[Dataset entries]
════════

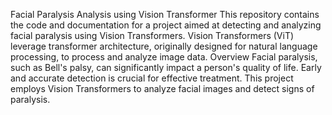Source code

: Facial Paralysis Analysis using Vision Transformer
This repository contains the code and documentation for a project aimed at detecting and analyzing facial paralysis using Vision Transformers. Vision Transformers (ViT) leverage transformer architecture, originally designed for natural language processing, to process and analyze image data.
Overview
Facial paralysis, such as Bell's palsy, can significantly impact a person's quality of life. Early and accurate detection is crucial for effective treatment. This project employs Vision Transformers to analyze facial images and detect signs of paralysis.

════════

*INSTRUCTIONS TO FOLLOW*
Every line above gets copied exactly; none of the pictures do.

*RESPONSE*
Source code

: Facial Paralysis Analysis using Vision Transformer
This repository contains the code and documentation for a project aimed at detecting and analyzing facial paralysis using Vision Transformers. Vision Transformers (ViT) leverage transformer architecture, originally designed for natural language processing, to process and analyze image data.
Overview
Facial paralysis, such as Bell's palsy, can significantly impact a person's quality of life. Early and accurate detection is crucial for effective treatment. This project employs Vision Transformers to analyze facial images and detect signs of paralysis.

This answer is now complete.